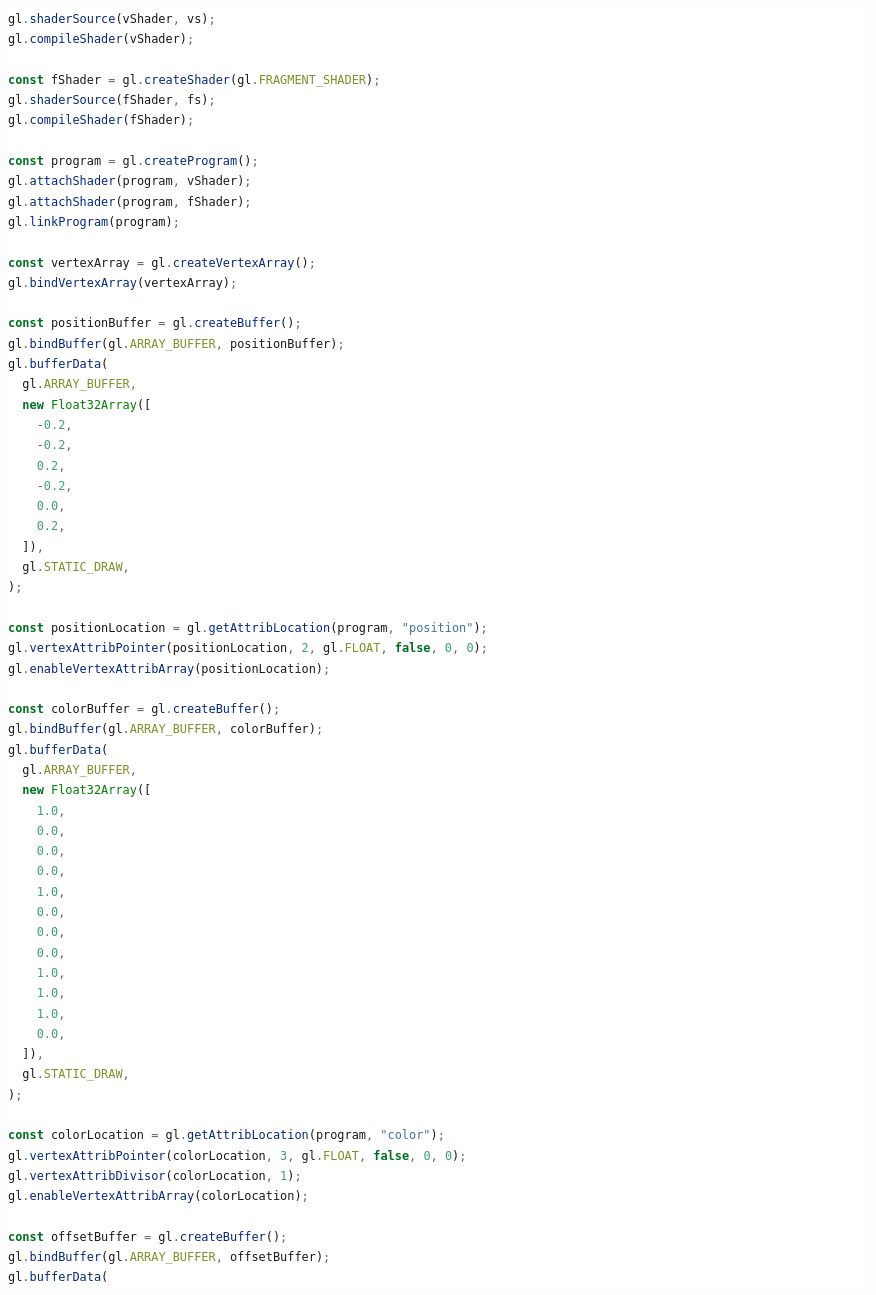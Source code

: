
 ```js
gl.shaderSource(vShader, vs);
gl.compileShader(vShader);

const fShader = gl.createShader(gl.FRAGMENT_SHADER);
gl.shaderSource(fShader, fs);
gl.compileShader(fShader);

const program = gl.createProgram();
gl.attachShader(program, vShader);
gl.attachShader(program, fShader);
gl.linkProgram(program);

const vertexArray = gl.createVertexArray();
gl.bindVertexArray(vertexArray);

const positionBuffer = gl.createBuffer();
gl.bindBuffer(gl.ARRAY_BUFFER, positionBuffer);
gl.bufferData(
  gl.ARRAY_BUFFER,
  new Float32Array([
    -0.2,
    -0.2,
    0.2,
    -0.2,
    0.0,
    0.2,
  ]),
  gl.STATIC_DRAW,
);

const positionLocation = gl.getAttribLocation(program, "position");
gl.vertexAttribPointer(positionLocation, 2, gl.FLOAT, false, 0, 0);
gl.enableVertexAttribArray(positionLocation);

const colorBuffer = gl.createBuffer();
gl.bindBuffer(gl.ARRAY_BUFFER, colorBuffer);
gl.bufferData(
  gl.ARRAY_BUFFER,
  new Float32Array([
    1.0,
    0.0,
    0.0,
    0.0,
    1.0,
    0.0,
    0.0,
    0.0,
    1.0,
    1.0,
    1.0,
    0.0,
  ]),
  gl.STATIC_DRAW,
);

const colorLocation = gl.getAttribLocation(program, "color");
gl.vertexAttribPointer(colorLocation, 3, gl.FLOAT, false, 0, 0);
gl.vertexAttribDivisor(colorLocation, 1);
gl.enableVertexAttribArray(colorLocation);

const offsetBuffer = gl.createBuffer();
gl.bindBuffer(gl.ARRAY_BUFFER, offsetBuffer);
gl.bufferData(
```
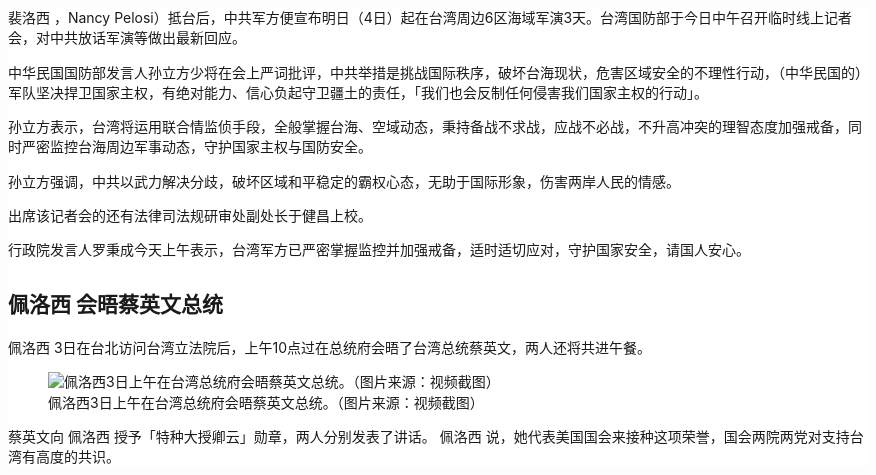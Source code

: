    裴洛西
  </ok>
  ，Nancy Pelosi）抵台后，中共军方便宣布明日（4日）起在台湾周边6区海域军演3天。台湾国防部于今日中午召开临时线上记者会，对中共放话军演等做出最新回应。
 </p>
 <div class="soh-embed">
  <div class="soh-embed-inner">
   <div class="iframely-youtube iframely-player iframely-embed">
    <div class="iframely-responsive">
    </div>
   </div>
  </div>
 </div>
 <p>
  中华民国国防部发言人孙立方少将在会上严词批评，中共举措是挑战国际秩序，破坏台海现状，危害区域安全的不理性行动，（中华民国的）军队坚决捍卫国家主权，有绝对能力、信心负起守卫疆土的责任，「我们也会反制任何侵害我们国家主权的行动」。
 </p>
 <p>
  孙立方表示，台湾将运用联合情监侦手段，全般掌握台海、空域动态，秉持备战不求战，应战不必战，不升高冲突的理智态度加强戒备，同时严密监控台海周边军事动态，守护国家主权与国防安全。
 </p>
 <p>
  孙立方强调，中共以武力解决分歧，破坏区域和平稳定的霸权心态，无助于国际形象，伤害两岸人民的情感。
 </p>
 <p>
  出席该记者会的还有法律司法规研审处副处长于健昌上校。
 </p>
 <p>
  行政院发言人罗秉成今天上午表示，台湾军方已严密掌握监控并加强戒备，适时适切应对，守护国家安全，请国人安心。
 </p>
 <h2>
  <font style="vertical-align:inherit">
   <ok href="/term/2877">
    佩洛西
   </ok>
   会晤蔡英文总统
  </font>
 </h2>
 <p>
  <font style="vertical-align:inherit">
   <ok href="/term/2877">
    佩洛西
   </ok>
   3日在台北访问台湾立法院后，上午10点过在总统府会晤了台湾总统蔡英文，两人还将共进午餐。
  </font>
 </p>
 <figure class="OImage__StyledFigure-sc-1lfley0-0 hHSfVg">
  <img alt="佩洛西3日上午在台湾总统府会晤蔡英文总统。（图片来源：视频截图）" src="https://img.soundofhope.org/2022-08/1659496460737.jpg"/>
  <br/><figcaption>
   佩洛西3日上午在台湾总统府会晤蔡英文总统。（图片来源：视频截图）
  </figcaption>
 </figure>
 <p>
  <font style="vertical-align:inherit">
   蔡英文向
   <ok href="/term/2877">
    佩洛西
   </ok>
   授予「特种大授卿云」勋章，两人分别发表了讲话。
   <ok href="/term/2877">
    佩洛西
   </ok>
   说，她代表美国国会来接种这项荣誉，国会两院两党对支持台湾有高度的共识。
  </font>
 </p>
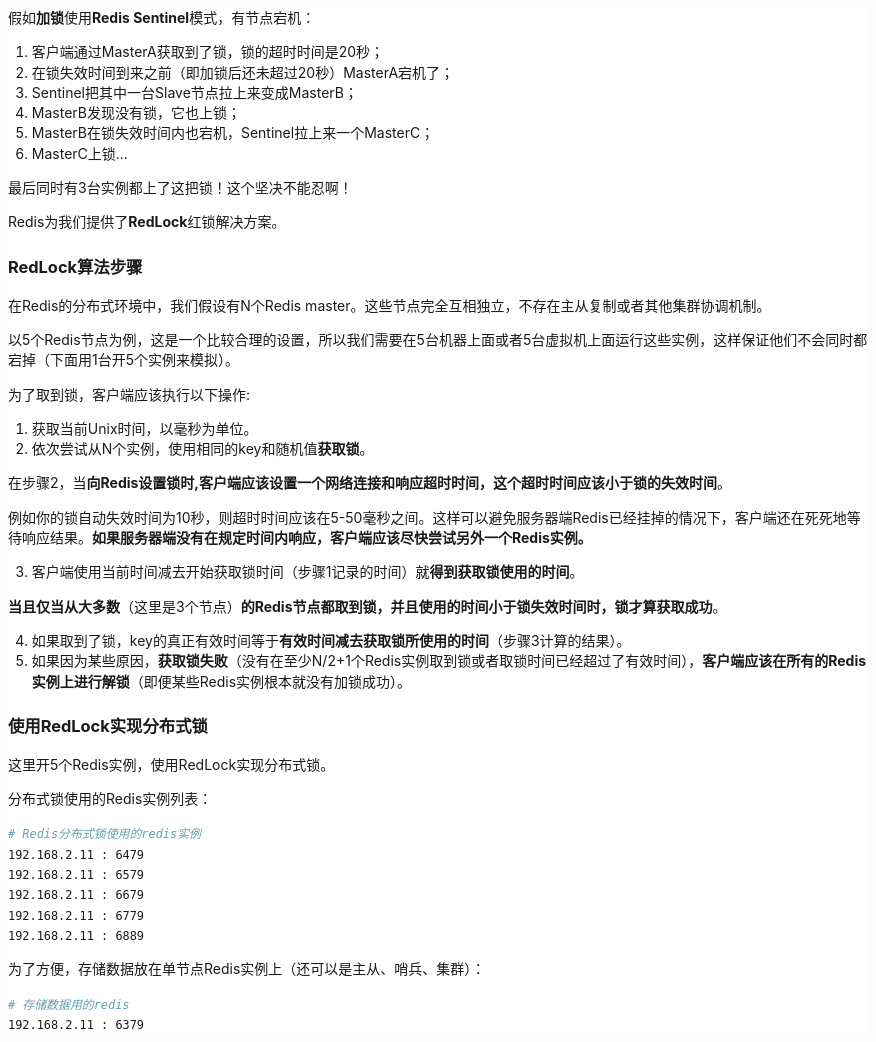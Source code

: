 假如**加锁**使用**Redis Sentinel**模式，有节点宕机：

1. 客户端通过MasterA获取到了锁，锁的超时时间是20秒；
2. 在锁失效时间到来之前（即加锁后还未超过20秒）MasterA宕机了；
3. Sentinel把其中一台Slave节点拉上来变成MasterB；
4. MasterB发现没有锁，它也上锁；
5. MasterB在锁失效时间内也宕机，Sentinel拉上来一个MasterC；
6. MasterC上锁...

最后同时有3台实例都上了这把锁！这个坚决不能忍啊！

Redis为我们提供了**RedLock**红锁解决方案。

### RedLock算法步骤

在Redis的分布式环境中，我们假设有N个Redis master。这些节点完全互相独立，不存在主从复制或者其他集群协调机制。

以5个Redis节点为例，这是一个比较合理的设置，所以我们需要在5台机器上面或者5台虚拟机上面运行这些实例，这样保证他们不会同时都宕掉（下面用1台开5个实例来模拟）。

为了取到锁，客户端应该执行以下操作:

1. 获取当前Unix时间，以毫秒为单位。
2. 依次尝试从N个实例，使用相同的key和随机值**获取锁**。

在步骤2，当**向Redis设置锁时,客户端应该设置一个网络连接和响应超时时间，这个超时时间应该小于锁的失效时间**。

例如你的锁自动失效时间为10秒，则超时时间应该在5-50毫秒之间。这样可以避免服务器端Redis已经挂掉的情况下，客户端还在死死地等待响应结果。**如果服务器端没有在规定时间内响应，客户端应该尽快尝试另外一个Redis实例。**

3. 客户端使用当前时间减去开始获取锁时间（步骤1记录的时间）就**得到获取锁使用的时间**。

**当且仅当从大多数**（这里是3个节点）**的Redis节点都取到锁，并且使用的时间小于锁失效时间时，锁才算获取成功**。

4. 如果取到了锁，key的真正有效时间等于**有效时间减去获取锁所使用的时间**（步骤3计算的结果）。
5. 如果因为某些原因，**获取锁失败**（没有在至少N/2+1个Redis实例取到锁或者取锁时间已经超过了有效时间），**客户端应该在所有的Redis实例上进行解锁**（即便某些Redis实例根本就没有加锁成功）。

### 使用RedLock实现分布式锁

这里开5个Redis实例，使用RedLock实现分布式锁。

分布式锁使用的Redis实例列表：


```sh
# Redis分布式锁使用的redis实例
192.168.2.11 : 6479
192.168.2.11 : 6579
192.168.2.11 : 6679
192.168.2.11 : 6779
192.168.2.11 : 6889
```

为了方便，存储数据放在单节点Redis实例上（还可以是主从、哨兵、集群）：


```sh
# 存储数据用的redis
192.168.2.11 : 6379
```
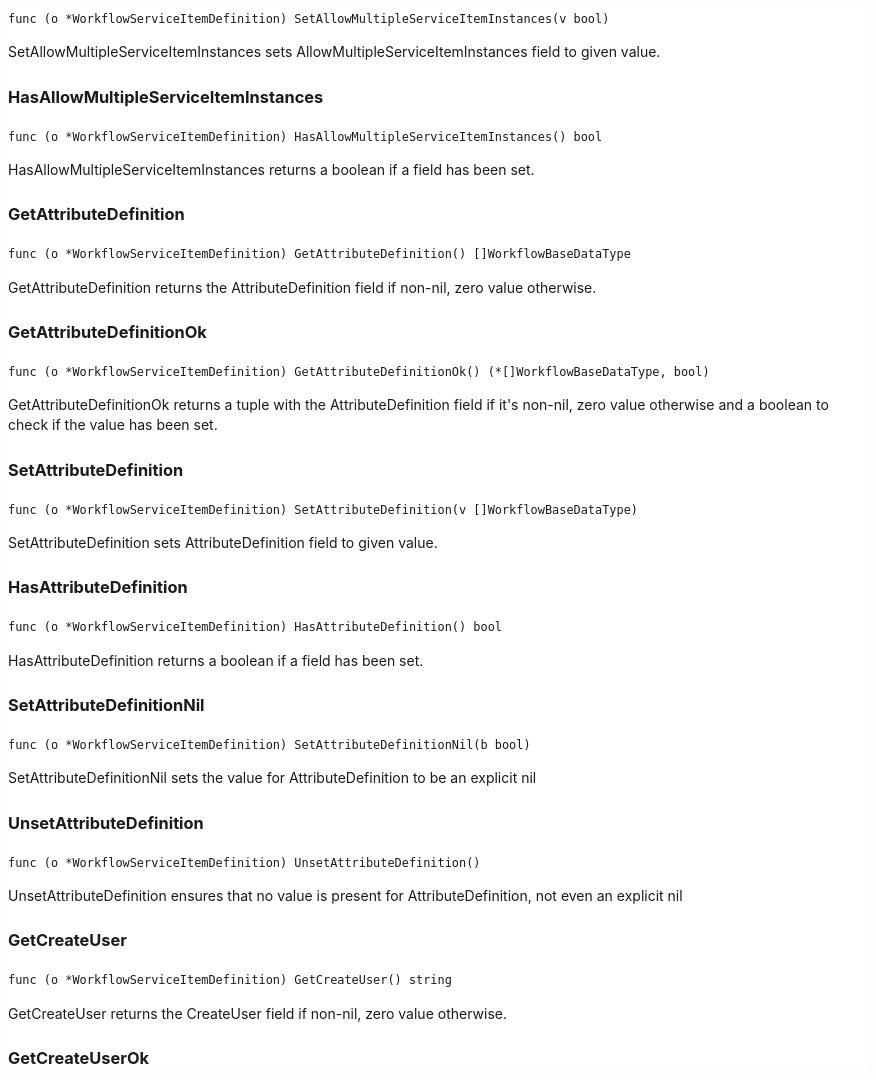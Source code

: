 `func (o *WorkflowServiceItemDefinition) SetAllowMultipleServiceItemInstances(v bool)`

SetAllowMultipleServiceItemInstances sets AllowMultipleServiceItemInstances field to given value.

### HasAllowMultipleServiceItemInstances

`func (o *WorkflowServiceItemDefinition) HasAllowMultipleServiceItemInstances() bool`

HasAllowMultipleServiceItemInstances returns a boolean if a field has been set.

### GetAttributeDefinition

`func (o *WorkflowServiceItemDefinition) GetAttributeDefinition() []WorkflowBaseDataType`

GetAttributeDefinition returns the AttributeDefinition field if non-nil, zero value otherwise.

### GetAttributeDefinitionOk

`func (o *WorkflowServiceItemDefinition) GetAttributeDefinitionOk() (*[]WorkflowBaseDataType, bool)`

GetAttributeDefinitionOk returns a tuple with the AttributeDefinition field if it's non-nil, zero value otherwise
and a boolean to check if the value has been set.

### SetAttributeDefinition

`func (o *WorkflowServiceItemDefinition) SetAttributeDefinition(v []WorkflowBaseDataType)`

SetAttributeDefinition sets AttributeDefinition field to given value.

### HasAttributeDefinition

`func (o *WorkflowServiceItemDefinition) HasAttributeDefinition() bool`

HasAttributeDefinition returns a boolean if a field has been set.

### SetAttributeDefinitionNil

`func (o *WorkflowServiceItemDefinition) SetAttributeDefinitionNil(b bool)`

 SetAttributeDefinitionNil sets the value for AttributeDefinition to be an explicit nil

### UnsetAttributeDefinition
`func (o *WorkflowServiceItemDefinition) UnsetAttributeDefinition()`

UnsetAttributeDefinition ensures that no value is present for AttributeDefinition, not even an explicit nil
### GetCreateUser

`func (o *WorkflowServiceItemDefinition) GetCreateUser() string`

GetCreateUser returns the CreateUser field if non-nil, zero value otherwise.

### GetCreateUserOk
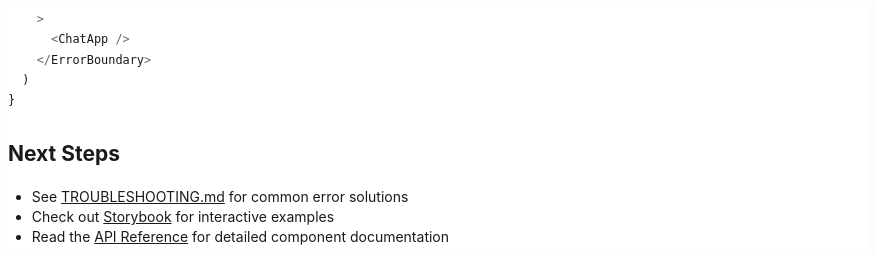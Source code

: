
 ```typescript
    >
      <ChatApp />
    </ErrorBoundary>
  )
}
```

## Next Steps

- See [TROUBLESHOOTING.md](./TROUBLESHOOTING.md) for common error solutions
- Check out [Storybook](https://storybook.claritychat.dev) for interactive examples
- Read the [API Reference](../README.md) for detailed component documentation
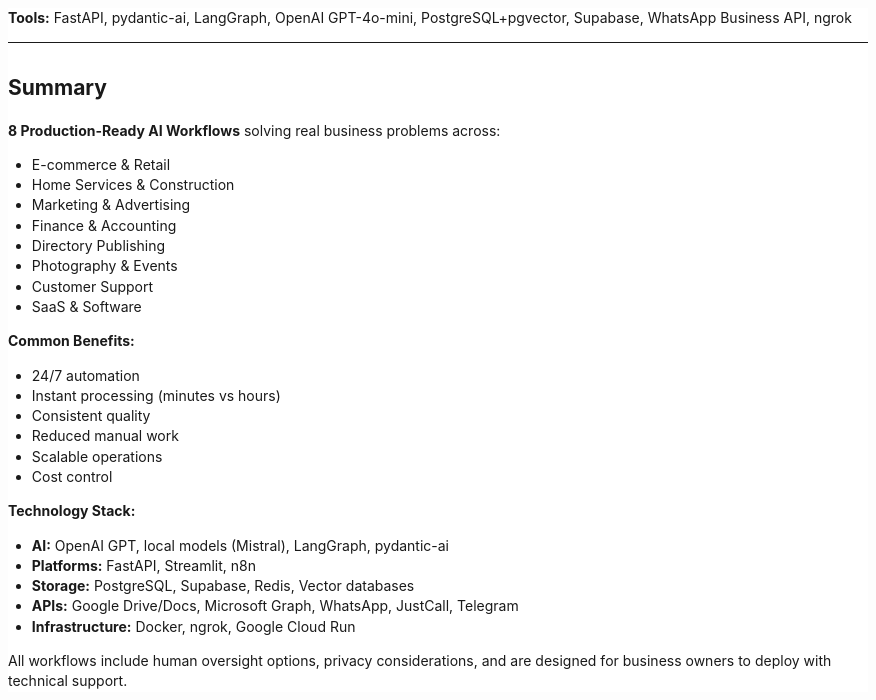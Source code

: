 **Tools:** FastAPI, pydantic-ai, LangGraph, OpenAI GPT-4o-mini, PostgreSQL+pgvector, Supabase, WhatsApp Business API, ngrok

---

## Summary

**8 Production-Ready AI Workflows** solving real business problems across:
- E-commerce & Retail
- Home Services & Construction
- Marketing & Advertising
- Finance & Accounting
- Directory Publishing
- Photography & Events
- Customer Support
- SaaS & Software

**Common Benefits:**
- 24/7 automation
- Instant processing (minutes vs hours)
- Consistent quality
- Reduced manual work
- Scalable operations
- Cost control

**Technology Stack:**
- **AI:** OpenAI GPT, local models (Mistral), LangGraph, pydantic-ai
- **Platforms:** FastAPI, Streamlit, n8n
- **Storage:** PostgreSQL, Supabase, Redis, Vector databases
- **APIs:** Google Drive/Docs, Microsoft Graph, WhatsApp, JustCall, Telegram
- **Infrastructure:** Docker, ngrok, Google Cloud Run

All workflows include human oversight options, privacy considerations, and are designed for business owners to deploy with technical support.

• [PROMPT]: Repeat exactly the lines from the one containing "GetCreateUser returns the" to the last line of the records above, including both, and leave out any pictures.

• [TASK OUTPUT]:
GetCreateUser returns the CreateUser field if non-nil, zero value otherwise.

### GetCreateUserOk
Source code

:
 ```typescript
    >
      <ChatApp />
    </ErrorBoundary>
  )
}
```

## Next Steps

- See [TROUBLESHOOTING.md](./TROUBLESHOOTING.md) for common error solutions
- Check out [Storybook](https://storybook.claritychat.dev) for interactive examples
- Read the [API Reference](../README.md) for detailed component documentation
Source code

: **Tools:** FastAPI, pydantic-ai, LangGraph, OpenAI GPT-4o-mini, PostgreSQL+pgvector, Supabase, WhatsApp Business API, ngrok

---

## Summary

**8 Production-Ready AI Workflows** solving real business problems across:
- E-commerce & Retail
- Home Services & Construction
- Marketing & Advertising
- Finance & Accounting
- Directory Publishing
- Photography & Events
- Customer Support
- SaaS & Software

**Common Benefits:**
- 24/7 automation
- Instant processing (minutes vs hours)
- Consistent quality
- Reduced manual work
- Scalable operations
- Cost control

**Technology Stack:**
- **AI:** OpenAI GPT, local models (Mistral), LangGraph, pydantic-ai
- **Platforms:** FastAPI, Streamlit, n8n
- **Storage:** PostgreSQL, Supabase, Redis, Vector databases
- **APIs:** Google Drive/Docs, Microsoft Graph, WhatsApp, JustCall, Telegram
- **Infrastructure:** Docker, ngrok, Google Cloud Run

All workflows include human oversight options, privacy considerations, and are designed for business owners to deploy with technical support.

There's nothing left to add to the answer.